Location: Animal Parasitic Diseases
Title: Seroepidemiology of Toxoplasma gondii infection in women from the North of Portugal in their childbearing years Authors
Submitted to: Epidemiology and Infection
Publication Type: Peer Reviewed Journal
Publication Acceptance Date: August 1, 2011
Publication Date: October 1, 2011
Citation: Lopes, A.P., Dubey, J.P., Moutinho, O., Gargate, M., Vilares, A., Rodrigues, M., Cardoso, L. 2011. Seroepidemiology of Toxoplasma gondii infection in women from the North of Portugal in their childbearing years. Epidemiology and Infection. DOI: 10.1017/S0950268811001658.1-6. Interpretive Summary: Toxoplasma gondii is a single-celled parasite of all warm-blooded hosts worldwide. It causes mental retardation and loss of vision in children, and abortion in livestock. Cats are the main reservoir of T. gondii because they are the only hosts that can excrete the resistant stage (oocyst) of the parasite in the feces. Humans become infected by eating undercooked meat from infected animals and food and water contaminated with oocysts.. In the present study scientists document prevalence of T. gondii in women of child bearing age. The results will be of interest to biologists, parasitologists, and veterinarians.

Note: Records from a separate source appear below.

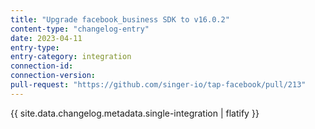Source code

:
 ```yaml
---
title: "Upgrade facebook_business SDK to v16.0.2"
content-type: "changelog-entry"
date: 2023-04-11
entry-type: 
entry-category: integration
connection-id: 
connection-version: 
pull-request: "https://github.com/singer-io/tap-facebook/pull/213"
---
```

{{ site.data.changelog.metadata.single-integration | flatify }}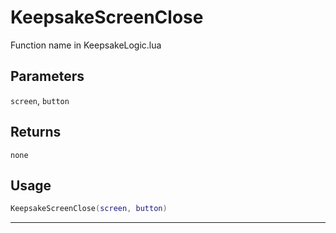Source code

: # KeepsakeScreenClose
Function name in KeepsakeLogic.lua
## Parameters
`screen`, `button`
## Returns
`none`
## Usage
```lua
KeepsakeScreenClose(screen, button)
```
---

Technical Abstract: Seroprevalence of Toxoplasma gondii infection and associated risk factors were investigated in 401 women of childbearing age from the North of Portugal. Among the 98 (24.4%) seropositive women, 92 (93.9%) were detected as positive only for imunoglobulin (Ig) G, two women (2.0%) were positive only for IgM, and four other (4.1%) were simultaneously positive for IgG and IgM. An increasing seroprevalence, although not statistically different, was found with age, from 19.5% in the younger group (16-24 years) to 31.9% in the older one (35-45 years). Risk factors for T. gondii infection were soil related activities without gloves (odds ratio [OR] = 8.4), consumption of unwashed raw vegetables or fruit (OR = 7.6) and that of smoked or cured (non-cooked) processed pork products (OR = 2.5). Most women of childbearing age from northern Portugal are susceptible to primary infection with T. gondii and, therefore, the risk of congenital toxoplasmosis remains high.